▶ _Your assignment_
Your output should match the listing below word for word, without any images.

▶ _Extracted records_
•••••

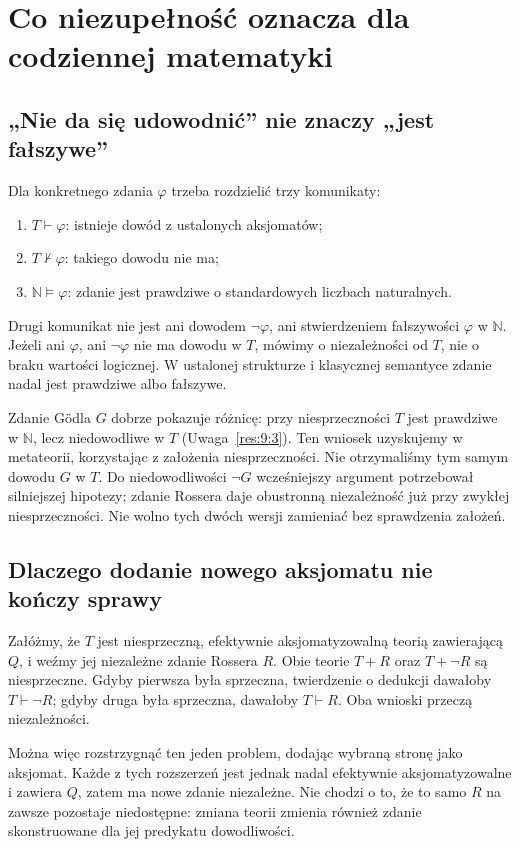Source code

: \documentclass[11pt,a4paper]{article}
\numberwithin{equation}{section}
\theoremstyle{plain}
\theoremstyle{definition}
\theoremstyle{remark}
\begin{document}
\section{Co niezupełność oznacza dla codziennej matematyki}\label{sec:codzienna-matematyka}
\subsection*{„Nie da się udowodnić” nie znaczy „jest fałszywe”}\label{sec:16:1}
Dla konkretnego zdania $\varphi$ trzeba rozdzielić trzy komunikaty:
\begin{enumerate}[label=(\arabic*)]
\item $T\vdash\varphi$: istnieje dowód z ustalonych aksjomatów;
\item $T\nvdash\varphi$: takiego dowodu nie ma;
\item $\mathbb N\models\varphi$: zdanie jest prawdziwe o standardowych liczbach naturalnych.
\end{enumerate}
Drugi komunikat nie jest ani dowodem $\neg\varphi$, ani stwierdzeniem fałszywości $\varphi$ w $\mathbb N$. Jeżeli ani $\varphi$, ani $\neg\varphi$ nie ma dowodu w $T$, mówimy o niezależności od $T$, nie o braku wartości logicznej. W ustalonej strukturze i klasycznej semantyce zdanie nadal jest prawdziwe albo fałszywe.

Zdanie Gödla $G$ dobrze pokazuje różnicę: przy niesprzeczności $T$ jest prawdziwe w $\mathbb N$, lecz niedowodliwe w $T$ (Uwaga~\ref{res:9:3}). Ten wniosek uzyskujemy w metateorii, korzystając z założenia niesprzeczności. Nie otrzymaliśmy tym samym dowodu $G$ w $T$. Do niedowodliwości $\neg G$ wcześniejszy argument potrzebował silniejszej hipotezy; zdanie Rossera daje obustronną niezależność już przy zwykłej niesprzeczności. Nie wolno tych dwóch wersji zamieniać bez sprawdzenia założeń.

\subsection*{Dlaczego dodanie nowego aksjomatu nie kończy sprawy}\label{sec:16:2}
Załóżmy, że $T$ jest niesprzeczną, efektywnie aksjomatyzowalną teorią zawierającą $Q$, i weźmy jej niezależne zdanie Rossera $R$. Obie teorie $T+R$ oraz $T+\neg R$ są niesprzeczne. Gdyby pierwsza była sprzeczna, twierdzenie o dedukcji dawałoby $T\vdash\neg R$; gdyby druga była sprzeczna, dawałoby $T\vdash R$. Oba wnioski przeczą niezależności.

Można więc rozstrzygnąć ten jeden problem, dodając wybraną stronę jako aksjomat. Każde z tych rozszerzeń jest jednak nadal efektywnie aksjomatyzowalne i zawiera $Q$, zatem ma nowe zdanie niezależne. Nie chodzi o to, że to samo $R$ na zawsze pozostaje niedostępne: zmiana teorii zmienia również zdanie skonstruowane dla jej predykatu dowodliwości.
\end{document}
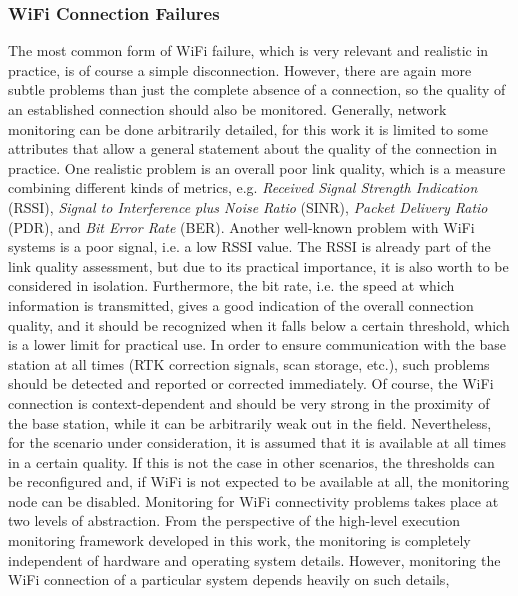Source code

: \documentclass[english, master, utf8]{base/thesis_KBS}
\begin{document}
\subsubsection{WiFi Connection Failures}
\label{sec:sim_and_mon_wifi_connection_problems}

The most common form of WiFi failure, which is very relevant and realistic in practice, is of course a simple disconnection.
However, there are again more subtle problems than just the complete absence of a connection, so the quality of an established connection should also be monitored.
Generally, network monitoring can be done arbitrarily detailed, for this work it is limited to some attributes that allow a general statement about the quality of
the connection in practice. One realistic problem is an overall poor link quality, which is a measure combining different kinds of metrics, e.g.
\textit{Received Signal Strength Indication} (RSSI), \textit{Signal to Interference plus Noise Ratio} (SINR), \textit{Packet Delivery Ratio} (PDR), and
\textit{Bit Error Rate} (BER). \cite{Vlavianos:2008} Another well-known problem with WiFi systems is a poor signal, i.e. a low RSSI value. The RSSI is already part of
the link quality assessment, but due to its practical importance, it is also worth to be considered in isolation. Furthermore, the bit rate, i.e. the speed at which
information is transmitted, gives a good indication of the overall connection quality, and it should be recognized when it falls below a certain threshold, which is a
lower limit for practical use. In order to ensure communication with the base station at all times (RTK correction signals, scan storage, etc.), such problems should be
detected and reported or corrected immediately. Of course, the WiFi connection is context-dependent and should be very strong in the proximity of the base station, while it can
be arbitrarily weak out in the field. Nevertheless, for the scenario under consideration, it is assumed that it is available at all times in a certain quality. If this is not the
case in other scenarios, the thresholds can be reconfigured and, if WiFi is not expected to be available at all, the monitoring node can be disabled.\newline
Monitoring for WiFi connectivity problems takes place at two levels of abstraction. From the perspective of the high-level execution monitoring framework developed in this work,
the monitoring is completely independent of hardware and operating system details. However, monitoring the WiFi connection of a particular system depends heavily on such details,
\end{document}
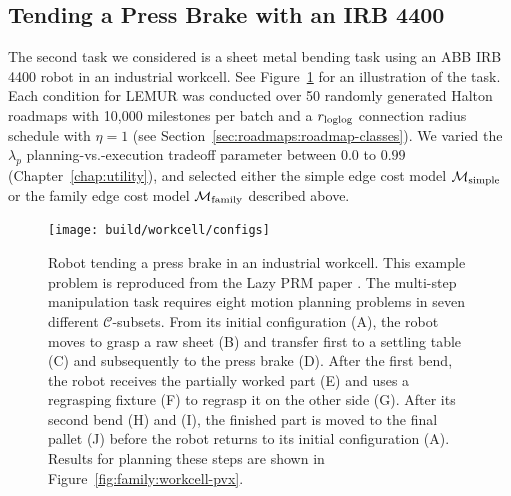 
\subsection{Tending a Press Brake with an IRB 4400}

The second task we considered is a sheet metal bending task
using an ABB IRB 4400 robot in an industrial workcell.
See Figure~\ref{fig:family:workcell-configs}
for an illustration of the task.
Each condition for LEMUR was conducted over 50 randomly generated
Halton roadmaps with 10,000 milestones per batch
and a $r_{\mbox{\scriptsize loglog}}$ connection radius schedule with $\eta = 1$
(see Section~\ref{sec:roadmaps:roadmap-classes}).
We varied the $\lambda_p$ planning-vs.-execution tradeoff parameter
between $0.0$ to $0.99$ (Chapter~\ref{chap:utility}),
and selected either
the simple edge cost model $\mathcal{M}_{\mbox{\scriptsize simple}}$
or the family edge cost model $\mathcal{M}_{\mbox{\scriptsize family}}$
described above.

\begin{figure}
   \centering
   \texttt{[image: build/workcell/configs]}
   \caption{Robot tending a press brake in an industrial workcell.
      This example problem is reproduced from the Lazy PRM paper
      \citep{bohlin2000lazyprm}.
      The multi-step manipulation task requires eight motion planning
      problems in seven different $\mathcal{C}$-subsets.
      From its initial configuration (A),
      the robot moves to grasp a raw sheet (B)
      and transfer first to a settling table (C)
      and subsequently to the press brake (D).
      After the first bend, the robot receives the partially worked
      part (E) and uses a regrasping fixture (F)
      to regrasp it on the other side (G).
      After its second bend (H) and (I),
      the finished part is moved to the final pallet (J)
      before the robot returns to its initial configuration (A).
      Results for planning these steps are shown in
      Figure~\ref{fig:family:workcell-pvx}.}
   \label{fig:family:workcell-configs}
\end{figure}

•••••

▶ _Expected answer_
Source code

: \documentclass[11pt,a4paper]{article}
\numberwithin{equation}{section}
\theoremstyle{plain}
\theoremstyle{definition}
\theoremstyle{remark}
\begin{document}
\section{Co niezupełność oznacza dla codziennej matematyki}\label{sec:codzienna-matematyka}
\subsection*{„Nie da się udowodnić” nie znaczy „jest fałszywe”}\label{sec:16:1}
Dla konkretnego zdania $\varphi$ trzeba rozdzielić trzy komunikaty:
\begin{enumerate}[label=(\arabic*)]
\item $T\vdash\varphi$: istnieje dowód z ustalonych aksjomatów;
\item $T\nvdash\varphi$: takiego dowodu nie ma;
\item $\mathbb N\models\varphi$: zdanie jest prawdziwe o standardowych liczbach naturalnych.
\end{enumerate}
Drugi komunikat nie jest ani dowodem $\neg\varphi$, ani stwierdzeniem fałszywości $\varphi$ w $\mathbb N$. Jeżeli ani $\varphi$, ani $\neg\varphi$ nie ma dowodu w $T$, mówimy o niezależności od $T$, nie o braku wartości logicznej. W ustalonej strukturze i klasycznej semantyce zdanie nadal jest prawdziwe albo fałszywe.

Zdanie Gödla $G$ dobrze pokazuje różnicę: przy niesprzeczności $T$ jest prawdziwe w $\mathbb N$, lecz niedowodliwe w $T$ (Uwaga~\ref{res:9:3}). Ten wniosek uzyskujemy w metateorii, korzystając z założenia niesprzeczności. Nie otrzymaliśmy tym samym dowodu $G$ w $T$. Do niedowodliwości $\neg G$ wcześniejszy argument potrzebował silniejszej hipotezy; zdanie Rossera daje obustronną niezależność już przy zwykłej niesprzeczności. Nie wolno tych dwóch wersji zamieniać bez sprawdzenia założeń.

\subsection*{Dlaczego dodanie nowego aksjomatu nie kończy sprawy}\label{sec:16:2}
Załóżmy, że $T$ jest niesprzeczną, efektywnie aksjomatyzowalną teorią zawierającą $Q$, i weźmy jej niezależne zdanie Rossera $R$. Obie teorie $T+R$ oraz $T+\neg R$ są niesprzeczne. Gdyby pierwsza była sprzeczna, twierdzenie o dedukcji dawałoby $T\vdash\neg R$; gdyby druga była sprzeczna, dawałoby $T\vdash R$. Oba wnioski przeczą niezależności.

Można więc rozstrzygnąć ten jeden problem, dodając wybraną stronę jako aksjomat. Każde z tych rozszerzeń jest jednak nadal efektywnie aksjomatyzowalne i zawiera $Q$, zatem ma nowe zdanie niezależne. Nie chodzi o to, że to samo $R$ na zawsze pozostaje niedostępne: zmiana teorii zmienia również zdanie skonstruowane dla jej predykatu dowodliwości.
\end{document}
Source code

: \documentclass[english, master, utf8]{base/thesis_KBS}
\begin{document}
\subsubsection{WiFi Connection Failures}
\label{sec:sim_and_mon_wifi_connection_problems}

The most common form of WiFi failure, which is very relevant and realistic in practice, is of course a simple disconnection.
However, there are again more subtle problems than just the complete absence of a connection, so the quality of an established connection should also be monitored.
Generally, network monitoring can be done arbitrarily detailed, for this work it is limited to some attributes that allow a general statement about the quality of
the connection in practice. One realistic problem is an overall poor link quality, which is a measure combining different kinds of metrics, e.g.
\textit{Received Signal Strength Indication} (RSSI), \textit{Signal to Interference plus Noise Ratio} (SINR), \textit{Packet Delivery Ratio} (PDR), and
\textit{Bit Error Rate} (BER). \cite{Vlavianos:2008} Another well-known problem with WiFi systems is a poor signal, i.e. a low RSSI value. The RSSI is already part of
the link quality assessment, but due to its practical importance, it is also worth to be considered in isolation. Furthermore, the bit rate, i.e. the speed at which
information is transmitted, gives a good indication of the overall connection quality, and it should be recognized when it falls below a certain threshold, which is a
lower limit for practical use. In order to ensure communication with the base station at all times (RTK correction signals, scan storage, etc.), such problems should be
detected and reported or corrected immediately. Of course, the WiFi connection is context-dependent and should be very strong in the proximity of the base station, while it can
be arbitrarily weak out in the field. Nevertheless, for the scenario under consideration, it is assumed that it is available at all times in a certain quality. If this is not the
case in other scenarios, the thresholds can be reconfigured and, if WiFi is not expected to be available at all, the monitoring node can be disabled.\newline
Monitoring for WiFi connectivity problems takes place at two levels of abstraction. From the perspective of the high-level execution monitoring framework developed in this work,
the monitoring is completely independent of hardware and operating system details. However, monitoring the WiFi connection of a particular system depends heavily on such details,
\end{document}
\subsection{Tending a Press Brake with an IRB 4400}

The second task we considered is a sheet metal bending task
using an ABB IRB 4400 robot in an industrial workcell.
See Figure~\ref{fig:family:workcell-configs}
for an illustration of the task.
Each condition for LEMUR was conducted over 50 randomly generated
Halton roadmaps with 10,000 milestones per batch
and a $r_{\mbox{\scriptsize loglog}}$ connection radius schedule with $\eta = 1$
(see Section~\ref{sec:roadmaps:roadmap-classes}).
We varied the $\lambda_p$ planning-vs.-execution tradeoff parameter
between $0.0$ to $0.99$ (Chapter~\ref{chap:utility}),
and selected either
the simple edge cost model $\mathcal{M}_{\mbox{\scriptsize simple}}$
or the family edge cost model $\mathcal{M}_{\mbox{\scriptsize family}}$
described above.

\begin{figure}
   \centering
   \texttt{[image: build/workcell/configs]}
   \caption{Robot tending a press brake in an industrial workcell.
      This example problem is reproduced from the Lazy PRM paper
      \citep{bohlin2000lazyprm}.
      The multi-step manipulation task requires eight motion planning
      problems in seven different $\mathcal{C}$-subsets.
      From its initial configuration (A),
      the robot moves to grasp a raw sheet (B)
      and transfer first to a settling table (C)
      and subsequently to the press brake (D).
      After the first bend, the robot receives the partially worked
      part (E) and uses a regrasping fixture (F)
      to regrasp it on the other side (G).
      After its second bend (H) and (I),
      the finished part is moved to the final pallet (J)
      before the robot returns to its initial configuration (A).
      Results for planning these steps are shown in
      Figure~\ref{fig:family:workcell-pvx}.}
   \label{fig:family:workcell-configs}
\end{figure}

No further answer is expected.